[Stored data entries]
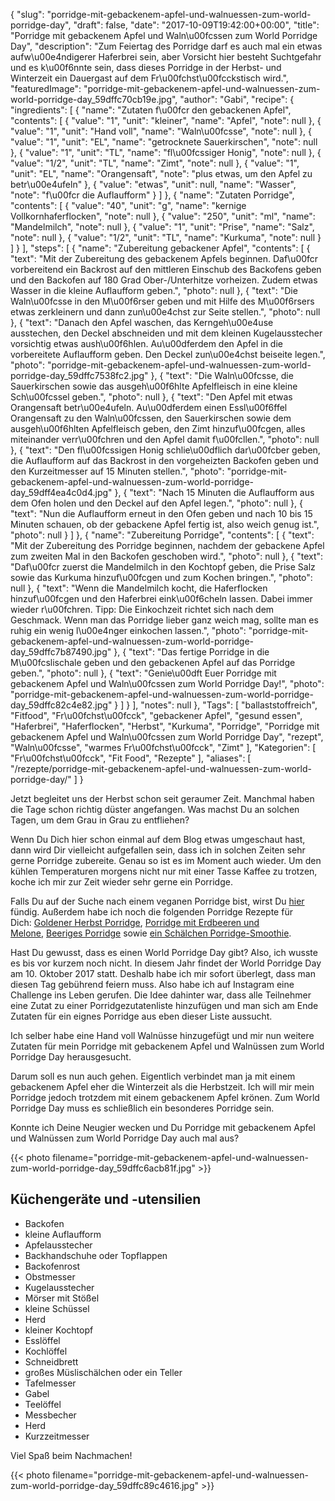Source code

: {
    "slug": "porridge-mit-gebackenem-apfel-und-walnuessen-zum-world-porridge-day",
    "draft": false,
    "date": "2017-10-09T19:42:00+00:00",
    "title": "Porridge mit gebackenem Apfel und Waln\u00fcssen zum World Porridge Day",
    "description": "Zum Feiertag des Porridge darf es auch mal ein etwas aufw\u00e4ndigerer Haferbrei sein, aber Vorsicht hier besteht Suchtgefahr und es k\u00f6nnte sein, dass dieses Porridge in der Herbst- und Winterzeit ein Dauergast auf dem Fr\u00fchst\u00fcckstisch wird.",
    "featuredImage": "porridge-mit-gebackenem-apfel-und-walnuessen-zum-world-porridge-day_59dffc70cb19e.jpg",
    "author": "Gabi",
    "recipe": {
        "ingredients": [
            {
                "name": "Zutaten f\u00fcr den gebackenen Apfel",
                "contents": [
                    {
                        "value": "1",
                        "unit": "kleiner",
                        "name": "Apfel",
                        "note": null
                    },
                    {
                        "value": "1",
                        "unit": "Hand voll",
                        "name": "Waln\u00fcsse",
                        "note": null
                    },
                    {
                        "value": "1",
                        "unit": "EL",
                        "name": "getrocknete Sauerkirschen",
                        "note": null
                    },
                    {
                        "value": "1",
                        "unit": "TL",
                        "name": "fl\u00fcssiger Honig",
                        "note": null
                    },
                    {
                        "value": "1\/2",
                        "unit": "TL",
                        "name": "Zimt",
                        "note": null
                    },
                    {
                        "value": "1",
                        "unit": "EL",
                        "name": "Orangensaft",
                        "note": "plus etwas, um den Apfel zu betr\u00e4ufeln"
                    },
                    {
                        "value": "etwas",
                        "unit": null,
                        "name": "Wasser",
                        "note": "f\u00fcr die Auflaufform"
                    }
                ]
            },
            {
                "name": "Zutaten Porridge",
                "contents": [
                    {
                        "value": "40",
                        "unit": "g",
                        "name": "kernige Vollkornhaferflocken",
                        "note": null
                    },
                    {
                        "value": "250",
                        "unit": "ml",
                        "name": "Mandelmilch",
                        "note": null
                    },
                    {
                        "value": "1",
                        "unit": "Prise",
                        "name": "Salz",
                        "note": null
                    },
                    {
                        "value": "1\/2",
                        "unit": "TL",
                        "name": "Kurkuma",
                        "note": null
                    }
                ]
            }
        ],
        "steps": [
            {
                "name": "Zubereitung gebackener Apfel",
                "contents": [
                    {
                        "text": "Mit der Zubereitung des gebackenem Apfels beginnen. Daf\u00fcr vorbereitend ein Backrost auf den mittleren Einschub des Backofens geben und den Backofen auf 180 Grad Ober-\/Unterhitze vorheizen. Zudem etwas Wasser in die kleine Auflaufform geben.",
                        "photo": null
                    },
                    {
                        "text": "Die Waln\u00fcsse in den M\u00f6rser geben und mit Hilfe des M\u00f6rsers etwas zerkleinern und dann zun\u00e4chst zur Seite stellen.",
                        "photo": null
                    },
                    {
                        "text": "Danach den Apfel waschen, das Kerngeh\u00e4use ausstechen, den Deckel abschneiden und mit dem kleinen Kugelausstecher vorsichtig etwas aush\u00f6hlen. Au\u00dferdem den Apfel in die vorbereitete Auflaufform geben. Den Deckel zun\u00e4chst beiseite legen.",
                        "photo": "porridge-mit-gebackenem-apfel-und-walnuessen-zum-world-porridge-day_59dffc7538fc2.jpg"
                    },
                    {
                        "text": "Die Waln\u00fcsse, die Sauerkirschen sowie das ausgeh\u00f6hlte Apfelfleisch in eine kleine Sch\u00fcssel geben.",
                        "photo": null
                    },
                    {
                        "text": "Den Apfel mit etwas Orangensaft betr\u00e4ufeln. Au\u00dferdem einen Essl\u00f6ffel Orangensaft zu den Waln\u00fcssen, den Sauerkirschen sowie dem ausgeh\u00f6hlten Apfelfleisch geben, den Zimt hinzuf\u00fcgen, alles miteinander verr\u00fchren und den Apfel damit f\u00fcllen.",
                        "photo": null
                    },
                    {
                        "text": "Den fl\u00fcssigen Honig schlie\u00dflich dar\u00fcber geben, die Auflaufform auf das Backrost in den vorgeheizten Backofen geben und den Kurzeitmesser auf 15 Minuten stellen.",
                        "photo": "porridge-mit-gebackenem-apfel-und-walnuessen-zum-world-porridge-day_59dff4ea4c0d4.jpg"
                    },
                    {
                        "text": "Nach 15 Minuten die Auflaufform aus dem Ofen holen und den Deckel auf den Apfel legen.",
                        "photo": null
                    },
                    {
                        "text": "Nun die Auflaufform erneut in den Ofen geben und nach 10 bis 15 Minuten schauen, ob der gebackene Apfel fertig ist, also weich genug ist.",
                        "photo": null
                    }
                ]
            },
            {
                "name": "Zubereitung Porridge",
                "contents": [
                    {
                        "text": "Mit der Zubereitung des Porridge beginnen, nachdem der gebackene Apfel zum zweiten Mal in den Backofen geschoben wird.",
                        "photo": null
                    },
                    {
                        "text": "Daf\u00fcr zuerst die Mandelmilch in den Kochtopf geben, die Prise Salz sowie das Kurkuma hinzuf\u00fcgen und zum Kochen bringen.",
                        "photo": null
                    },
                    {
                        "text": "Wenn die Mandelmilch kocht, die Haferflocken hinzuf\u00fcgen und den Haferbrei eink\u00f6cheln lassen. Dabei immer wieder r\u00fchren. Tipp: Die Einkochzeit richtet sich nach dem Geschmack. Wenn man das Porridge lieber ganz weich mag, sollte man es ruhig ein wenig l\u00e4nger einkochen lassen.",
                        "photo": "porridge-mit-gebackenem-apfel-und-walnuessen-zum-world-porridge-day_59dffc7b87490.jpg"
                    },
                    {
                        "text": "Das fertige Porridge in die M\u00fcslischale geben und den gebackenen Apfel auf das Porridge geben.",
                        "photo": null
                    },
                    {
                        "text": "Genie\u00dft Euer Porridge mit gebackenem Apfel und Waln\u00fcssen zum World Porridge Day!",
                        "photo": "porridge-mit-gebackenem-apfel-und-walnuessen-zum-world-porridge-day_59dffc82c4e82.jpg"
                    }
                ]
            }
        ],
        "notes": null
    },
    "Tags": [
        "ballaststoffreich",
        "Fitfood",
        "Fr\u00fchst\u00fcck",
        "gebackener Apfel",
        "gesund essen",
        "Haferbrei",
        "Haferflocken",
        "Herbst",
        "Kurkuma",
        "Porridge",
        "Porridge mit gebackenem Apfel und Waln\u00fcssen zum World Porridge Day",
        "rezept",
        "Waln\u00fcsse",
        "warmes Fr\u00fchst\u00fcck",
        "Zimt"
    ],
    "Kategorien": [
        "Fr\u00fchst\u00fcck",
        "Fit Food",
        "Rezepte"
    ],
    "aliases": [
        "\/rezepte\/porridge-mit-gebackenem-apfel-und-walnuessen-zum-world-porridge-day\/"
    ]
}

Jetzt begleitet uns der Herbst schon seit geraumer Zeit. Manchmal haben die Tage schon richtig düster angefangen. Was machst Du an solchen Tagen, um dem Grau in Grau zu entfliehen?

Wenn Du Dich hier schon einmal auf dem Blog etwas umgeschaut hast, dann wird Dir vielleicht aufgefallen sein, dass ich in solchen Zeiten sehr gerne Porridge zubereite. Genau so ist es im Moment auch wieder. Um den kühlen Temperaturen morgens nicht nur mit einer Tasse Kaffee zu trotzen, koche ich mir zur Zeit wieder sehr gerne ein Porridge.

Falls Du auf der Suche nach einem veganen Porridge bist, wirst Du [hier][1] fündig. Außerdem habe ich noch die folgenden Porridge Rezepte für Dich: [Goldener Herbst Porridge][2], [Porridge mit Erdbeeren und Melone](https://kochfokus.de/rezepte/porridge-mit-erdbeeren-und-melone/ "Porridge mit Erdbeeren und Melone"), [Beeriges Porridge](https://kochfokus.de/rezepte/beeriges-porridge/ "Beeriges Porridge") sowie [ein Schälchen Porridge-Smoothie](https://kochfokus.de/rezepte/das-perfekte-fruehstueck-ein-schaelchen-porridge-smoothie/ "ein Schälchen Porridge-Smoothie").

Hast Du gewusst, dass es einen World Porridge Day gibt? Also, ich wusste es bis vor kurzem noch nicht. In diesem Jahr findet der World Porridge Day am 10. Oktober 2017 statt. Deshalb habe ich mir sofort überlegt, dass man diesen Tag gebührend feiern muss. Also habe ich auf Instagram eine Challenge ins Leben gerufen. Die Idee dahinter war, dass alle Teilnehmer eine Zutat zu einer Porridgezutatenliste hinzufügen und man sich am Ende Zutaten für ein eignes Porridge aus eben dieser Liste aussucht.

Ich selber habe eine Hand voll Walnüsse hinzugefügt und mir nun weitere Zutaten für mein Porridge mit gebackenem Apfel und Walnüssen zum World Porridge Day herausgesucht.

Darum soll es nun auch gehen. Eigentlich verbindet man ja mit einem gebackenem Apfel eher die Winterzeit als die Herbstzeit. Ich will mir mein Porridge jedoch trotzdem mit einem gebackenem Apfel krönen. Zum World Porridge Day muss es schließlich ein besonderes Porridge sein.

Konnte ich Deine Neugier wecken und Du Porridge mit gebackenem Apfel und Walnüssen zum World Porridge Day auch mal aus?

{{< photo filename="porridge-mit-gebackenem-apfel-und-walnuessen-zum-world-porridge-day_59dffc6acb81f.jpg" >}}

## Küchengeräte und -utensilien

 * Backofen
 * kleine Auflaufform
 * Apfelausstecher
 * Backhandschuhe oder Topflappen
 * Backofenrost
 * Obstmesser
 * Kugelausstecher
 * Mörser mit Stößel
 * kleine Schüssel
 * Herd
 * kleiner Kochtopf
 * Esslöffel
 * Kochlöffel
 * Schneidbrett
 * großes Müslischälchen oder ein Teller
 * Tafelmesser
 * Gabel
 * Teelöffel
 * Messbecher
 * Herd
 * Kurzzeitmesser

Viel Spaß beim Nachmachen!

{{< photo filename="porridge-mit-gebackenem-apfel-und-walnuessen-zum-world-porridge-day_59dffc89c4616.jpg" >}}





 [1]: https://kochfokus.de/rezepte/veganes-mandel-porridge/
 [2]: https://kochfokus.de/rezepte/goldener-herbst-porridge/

---

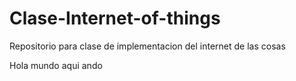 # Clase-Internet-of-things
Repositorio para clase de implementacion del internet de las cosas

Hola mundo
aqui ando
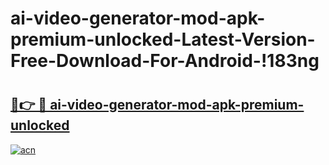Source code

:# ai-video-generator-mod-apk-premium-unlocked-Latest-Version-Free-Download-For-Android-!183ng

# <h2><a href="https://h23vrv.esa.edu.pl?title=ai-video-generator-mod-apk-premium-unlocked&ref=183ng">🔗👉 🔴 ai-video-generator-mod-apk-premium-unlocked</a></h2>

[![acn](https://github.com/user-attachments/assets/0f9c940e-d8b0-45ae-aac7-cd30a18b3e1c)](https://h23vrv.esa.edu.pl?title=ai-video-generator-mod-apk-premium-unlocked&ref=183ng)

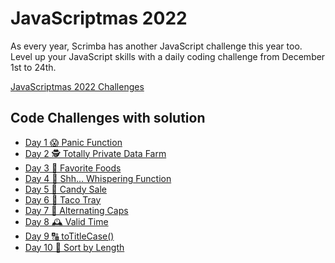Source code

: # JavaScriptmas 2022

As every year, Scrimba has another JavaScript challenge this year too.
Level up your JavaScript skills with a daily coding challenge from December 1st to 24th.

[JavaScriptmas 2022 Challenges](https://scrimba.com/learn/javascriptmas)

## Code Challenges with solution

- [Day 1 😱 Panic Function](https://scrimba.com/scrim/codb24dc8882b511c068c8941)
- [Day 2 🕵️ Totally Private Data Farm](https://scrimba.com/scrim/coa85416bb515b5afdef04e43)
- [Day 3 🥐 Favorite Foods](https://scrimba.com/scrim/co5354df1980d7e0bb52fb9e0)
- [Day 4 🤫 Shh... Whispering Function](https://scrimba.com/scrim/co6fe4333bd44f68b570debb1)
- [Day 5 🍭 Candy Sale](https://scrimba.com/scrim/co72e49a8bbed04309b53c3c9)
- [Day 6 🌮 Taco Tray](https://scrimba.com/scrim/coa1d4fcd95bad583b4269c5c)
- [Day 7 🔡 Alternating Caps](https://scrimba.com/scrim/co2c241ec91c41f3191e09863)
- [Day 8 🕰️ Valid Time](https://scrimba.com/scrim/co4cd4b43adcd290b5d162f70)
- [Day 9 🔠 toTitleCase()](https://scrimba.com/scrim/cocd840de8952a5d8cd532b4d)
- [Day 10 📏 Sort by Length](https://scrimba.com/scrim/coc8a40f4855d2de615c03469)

==

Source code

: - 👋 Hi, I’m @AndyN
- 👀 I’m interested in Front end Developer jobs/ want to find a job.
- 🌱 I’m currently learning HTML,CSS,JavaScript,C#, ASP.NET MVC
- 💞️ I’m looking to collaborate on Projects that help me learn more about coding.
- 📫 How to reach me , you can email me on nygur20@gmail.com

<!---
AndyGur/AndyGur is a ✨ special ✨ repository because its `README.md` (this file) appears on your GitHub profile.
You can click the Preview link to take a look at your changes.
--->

What is expected :: State the number of lines in the preceding data that contain the word "auch", and nothing besides.

The answer :: 4